_Data for review_.
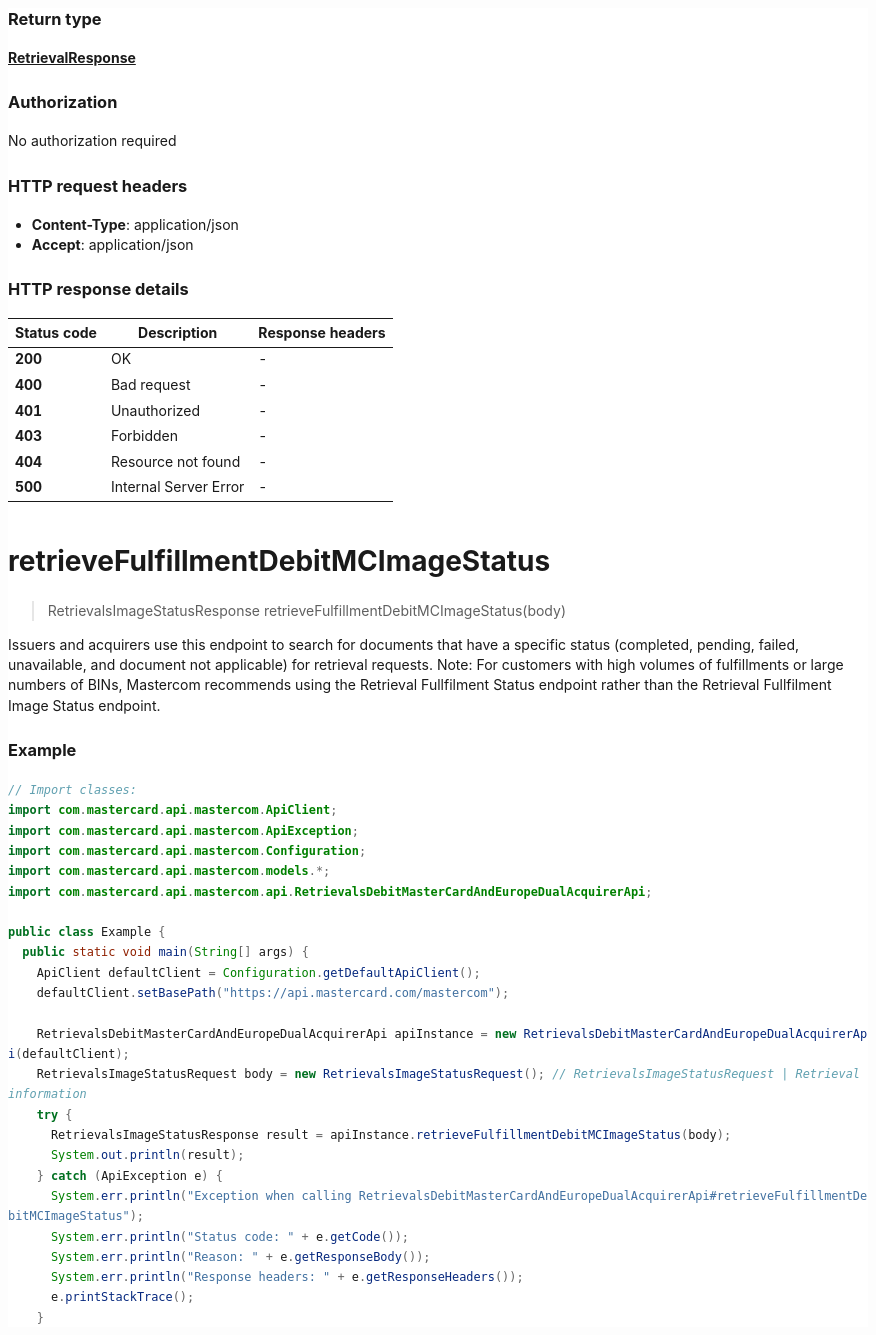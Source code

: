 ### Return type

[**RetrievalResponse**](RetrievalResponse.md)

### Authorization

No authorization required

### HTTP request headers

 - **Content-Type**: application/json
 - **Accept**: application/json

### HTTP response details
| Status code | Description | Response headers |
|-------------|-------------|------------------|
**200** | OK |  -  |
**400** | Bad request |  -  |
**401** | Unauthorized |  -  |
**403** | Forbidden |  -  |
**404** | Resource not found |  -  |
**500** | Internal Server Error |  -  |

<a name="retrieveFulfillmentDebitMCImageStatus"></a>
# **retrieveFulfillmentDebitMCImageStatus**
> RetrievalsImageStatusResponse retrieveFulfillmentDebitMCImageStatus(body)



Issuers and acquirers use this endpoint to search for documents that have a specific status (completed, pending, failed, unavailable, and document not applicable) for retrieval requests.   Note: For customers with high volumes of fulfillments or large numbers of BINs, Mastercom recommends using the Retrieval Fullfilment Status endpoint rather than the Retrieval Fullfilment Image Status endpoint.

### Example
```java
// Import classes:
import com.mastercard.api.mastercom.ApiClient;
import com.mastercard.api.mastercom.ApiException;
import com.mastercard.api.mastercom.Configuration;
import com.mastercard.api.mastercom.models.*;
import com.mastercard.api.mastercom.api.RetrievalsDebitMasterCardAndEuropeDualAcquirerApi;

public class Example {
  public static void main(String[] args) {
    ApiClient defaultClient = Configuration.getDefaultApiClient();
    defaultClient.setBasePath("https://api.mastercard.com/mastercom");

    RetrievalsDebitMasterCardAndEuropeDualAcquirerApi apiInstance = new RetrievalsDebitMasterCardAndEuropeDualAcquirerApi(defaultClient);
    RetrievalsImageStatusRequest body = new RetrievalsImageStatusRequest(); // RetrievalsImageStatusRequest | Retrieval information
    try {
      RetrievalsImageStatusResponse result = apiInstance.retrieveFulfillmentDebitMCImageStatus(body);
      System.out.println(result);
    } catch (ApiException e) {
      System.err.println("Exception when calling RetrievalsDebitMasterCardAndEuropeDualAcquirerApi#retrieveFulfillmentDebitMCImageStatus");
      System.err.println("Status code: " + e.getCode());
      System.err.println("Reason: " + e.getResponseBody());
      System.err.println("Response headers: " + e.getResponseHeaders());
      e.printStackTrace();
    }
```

_Exercise_. Repeat only the lines from the one holding "Issuers and acquirers" through the last line of the data.

_Reply to the task_.
Issuers and acquirers use this endpoint to search for documents that have a specific status (completed, pending, failed, unavailable, and document not applicable) for retrieval requests.   Note: For customers with high volumes of fulfillments or large numbers of BINs, Mastercom recommends using the Retrieval Fullfilment Status endpoint rather than the Retrieval Fullfilment Image Status endpoint.

### Example
```java
// Import classes:
import com.mastercard.api.mastercom.ApiClient;
import com.mastercard.api.mastercom.ApiException;
import com.mastercard.api.mastercom.Configuration;
import com.mastercard.api.mastercom.models.*;
import com.mastercard.api.mastercom.api.RetrievalsDebitMasterCardAndEuropeDualAcquirerApi;

public class Example {
  public static void main(String[] args) {
    ApiClient defaultClient = Configuration.getDefaultApiClient();
    defaultClient.setBasePath("https://api.mastercard.com/mastercom");

    RetrievalsDebitMasterCardAndEuropeDualAcquirerApi apiInstance = new RetrievalsDebitMasterCardAndEuropeDualAcquirerApi(defaultClient);
    RetrievalsImageStatusRequest body = new RetrievalsImageStatusRequest(); // RetrievalsImageStatusRequest | Retrieval information
    try {
      RetrievalsImageStatusResponse result = apiInstance.retrieveFulfillmentDebitMCImageStatus(body);
      System.out.println(result);
    } catch (ApiException e) {
      System.err.println("Exception when calling RetrievalsDebitMasterCardAndEuropeDualAcquirerApi#retrieveFulfillmentDebitMCImageStatus");
      System.err.println("Status code: " + e.getCode());
      System.err.println("Reason: " + e.getResponseBody());
      System.err.println("Response headers: " + e.getResponseHeaders());
      e.printStackTrace();
    }
```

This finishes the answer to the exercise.